#### EXERCISE:
Images are not part of the copy; transcribe all the data exactly.

Data records:
== Segment start ==

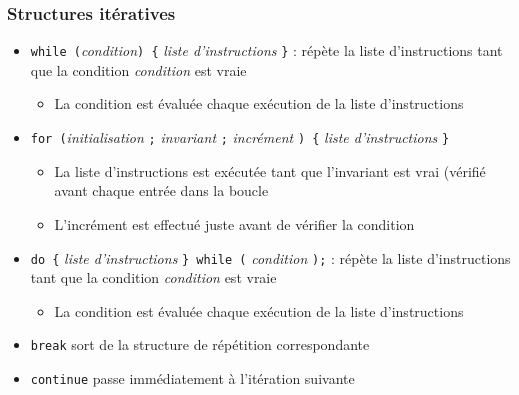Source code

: \begin{frame}[fragile]
\frametitle{Structures itératives}
\begin{itemize}
\item \verb|while (|\textit{condition}\verb|) {| \textit{liste d'instructions} \verb|}| : répète la liste d'instructions tant que la condition \textit{condition} est vraie
\begin{itemize}
\item La condition est évaluée  chaque exécution de la liste d'instructions
\end{itemize}
\item \verb|for (|\textit{initialisation} \verb|;| \textit{invariant} \verb|;| \textit{incrément} \verb|) {| \textit{liste d'instructions} \verb|}|
\begin{itemize}
\item La liste d'instructions est exécutée tant que l'invariant est vrai (vérifié avant chaque entrée dans la boucle
\item L'incrément est effectué juste avant de vérifier la condition
\end{itemize}
\item \verb|do {| \textit{liste d'instructions} \verb|} while (| \textit{condition} \verb|);|  : répète la liste d'instructions tant que la condition \textit{condition} est vraie
\begin{itemize}
\item La condition est évaluée  chaque exécution de la liste d'instructions
\end{itemize}
\item \verb|break| sort de la structure de répétition correspondante
\item \verb|continue| passe immédiatement à l'itération suivante
\end{itemize}
\end{frame}

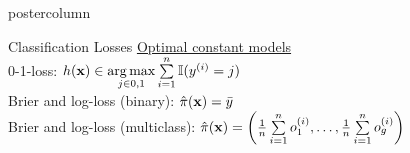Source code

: \documentclass{beamer}
\begin{document}
\begin{frame}[fragile]{}
\begin{columns}
\begin{column}{.31\textwidth}
\begin{beamercolorbox}[center]{postercolumn}
\begin{minipage}{.98\textwidth}
{\begin{myblock}{Classification Losses}
\underline{Optimal constant models}\\[-1ex]
0-1-loss: $h(\mathbf{x}) \in \mathop{\mathrm{arg\,max}} \limits_{j \in {0,1}} \sum\limits_{i=1}^n \mathbb{I}(y^{(i)} = j) $\\
Brier and log-loss (binary): $\hat \pi(\mathbf{x}) = \bar{y}$\\
Brier and log-loss (multiclass): $\hat \pi(\mathbf{x}) = \left(\frac{1}{n} \sum\limits_{i=1}^n o_1^{(i)}, \dots, \frac{1}{n} \sum\limits_{i=1}^n o_g^{(i)}\right)$ 


\end{myblock}

%             


  





}
\end{minipage}
\end{beamercolorbox}
\end{column}
\end{columns}
\end{frame}
\end{document}
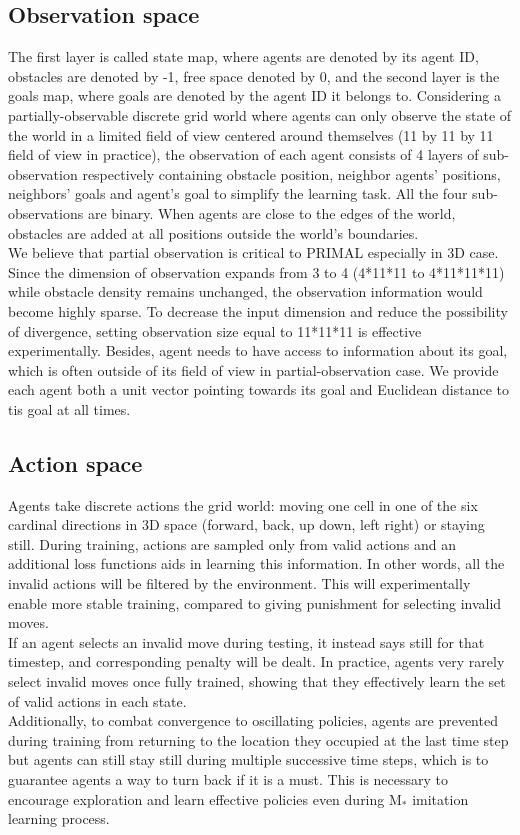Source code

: \documentclass[sigconf,authordraft, nonacm=true]{acmart}
\begin{document}
\subsection{Observation space}
The first layer is called state map, where agents are denoted by its agent ID, obstacles are denoted by -1, free space denoted by 0, and the second layer is the goals map, where goals are denoted by the agent ID it belongs to.
Considering a partially-observable discrete grid world where agents can only observe the state of the world in a limited field of view centered around themselves (11 by 11 by 11 field of view in practice), the observation of each agent consists of 4 layers of sub-observation respectively containing obstacle position, neighbor agents’ positions, neighbors’ goals and agent’s goal to simplify the learning task. All the four sub-observations are binary. When agents are close to the edges of the world, obstacles are added at all positions outside the world’s boundaries.
\\We believe that partial observation is critical to PRIMAL especially in 3D case. Since the dimension of observation expands from 3 to 4 (4*11*11 to 4*11*11*11) while obstacle density remains unchanged, the observation information would become highly sparse. To decrease the input dimension and reduce the possibility of divergence, setting observation size equal to 11*11*11 is effective experimentally.
Besides, agent needs to have access to information about its goal, which is often outside of its field of view in partial-observation case. We provide each agent both a unit vector pointing towards its goal and Euclidean distance to tis goal at all times. 

\subsection{Action space}
Agents take discrete actions the grid world: moving one cell in one of the six cardinal directions in 3D space (forward, back, up down, left right) or staying still. During training, actions are sampled only from valid actions and an additional loss functions aids in learning this information. In other words, all the invalid actions will be filtered by the environment. This will experimentally enable more stable training, compared to giving punishment for selecting invalid moves. 
\\If an agent selects an invalid move during testing, it instead says still for that timestep, and corresponding penalty will be dealt. In practice, agents very rarely select invalid moves once fully trained, showing that they effectively learn the set of valid actions in each state.
\\Additionally, to combat convergence to oscillating policies, agents are prevented during training from returning to the location they occupied at the last time step but agents can still stay still during multiple successive time steps, which is to guarantee agents a way to turn back if it is a must. This is necessary to encourage exploration and learn effective policies even during M${_*}$ imitation learning process.
\end{document}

== Segment end ==

#### WRITTEN SOLUTION:
Source code

: \begin{frame}[fragile]
\frametitle{Structures itératives}
\begin{itemize}
\item \verb|while (|\textit{condition}\verb|) {| \textit{liste d'instructions} \verb|}| : répète la liste d'instructions tant que la condition \textit{condition} est vraie
\begin{itemize}
\item La condition est évaluée  chaque exécution de la liste d'instructions
\end{itemize}
\item \verb|for (|\textit{initialisation} \verb|;| \textit{invariant} \verb|;| \textit{incrément} \verb|) {| \textit{liste d'instructions} \verb|}|
\begin{itemize}
\item La liste d'instructions est exécutée tant que l'invariant est vrai (vérifié avant chaque entrée dans la boucle
\item L'incrément est effectué juste avant de vérifier la condition
\end{itemize}
\item \verb|do {| \textit{liste d'instructions} \verb|} while (| \textit{condition} \verb|);|  : répète la liste d'instructions tant que la condition \textit{condition} est vraie
\begin{itemize}
\item La condition est évaluée  chaque exécution de la liste d'instructions
\end{itemize}
\item \verb|break| sort de la structure de répétition correspondante
\item \verb|continue| passe immédiatement à l'itération suivante
\end{itemize}
\end{frame}

Source code

: \documentclass{beamer}
\begin{document}
\begin{frame}[fragile]{}
\begin{columns}
\begin{column}{.31\textwidth}
\begin{beamercolorbox}[center]{postercolumn}
\begin{minipage}{.98\textwidth}
{\begin{myblock}{Classification Losses}
\underline{Optimal constant models}\\[-1ex]
0-1-loss: $h(\mathbf{x}) \in \mathop{\mathrm{arg\,max}} \limits_{j \in {0,1}} \sum\limits_{i=1}^n \mathbb{I}(y^{(i)} = j) $\\
Brier and log-loss (binary): $\hat \pi(\mathbf{x}) = \bar{y}$\\
Brier and log-loss (multiclass): $\hat \pi(\mathbf{x}) = \left(\frac{1}{n} \sum\limits_{i=1}^n o_1^{(i)}, \dots, \frac{1}{n} \sum\limits_{i=1}^n o_g^{(i)}\right)$ 


\end{myblock}

%             


  





}
\end{minipage}
\end{beamercolorbox}
\end{column}
\end{columns}
\end{frame}
\end{document}
Source code

: \documentclass[sigconf,authordraft, nonacm=true]{acmart}
\begin{document}
\subsection{Observation space}
The first layer is called state map, where agents are denoted by its agent ID, obstacles are denoted by -1, free space denoted by 0, and the second layer is the goals map, where goals are denoted by the agent ID it belongs to.
Considering a partially-observable discrete grid world where agents can only observe the state of the world in a limited field of view centered around themselves (11 by 11 by 11 field of view in practice), the observation of each agent consists of 4 layers of sub-observation respectively containing obstacle position, neighbor agents’ positions, neighbors’ goals and agent’s goal to simplify the learning task. All the four sub-observations are binary. When agents are close to the edges of the world, obstacles are added at all positions outside the world’s boundaries.
\\We believe that partial observation is critical to PRIMAL especially in 3D case. Since the dimension of observation expands from 3 to 4 (4*11*11 to 4*11*11*11) while obstacle density remains unchanged, the observation information would become highly sparse. To decrease the input dimension and reduce the possibility of divergence, setting observation size equal to 11*11*11 is effective experimentally.
Besides, agent needs to have access to information about its goal, which is often outside of its field of view in partial-observation case. We provide each agent both a unit vector pointing towards its goal and Euclidean distance to tis goal at all times. 

\subsection{Action space}
Agents take discrete actions the grid world: moving one cell in one of the six cardinal directions in 3D space (forward, back, up down, left right) or staying still. During training, actions are sampled only from valid actions and an additional loss functions aids in learning this information. In other words, all the invalid actions will be filtered by the environment. This will experimentally enable more stable training, compared to giving punishment for selecting invalid moves. 
\\If an agent selects an invalid move during testing, it instead says still for that timestep, and corresponding penalty will be dealt. In practice, agents very rarely select invalid moves once fully trained, showing that they effectively learn the set of valid actions in each state.
\\Additionally, to combat convergence to oscillating policies, agents are prevented during training from returning to the location they occupied at the last time step but agents can still stay still during multiple successive time steps, which is to guarantee agents a way to turn back if it is a must. This is necessary to encourage exploration and learn effective policies even during M${_*}$ imitation learning process.
\end{document}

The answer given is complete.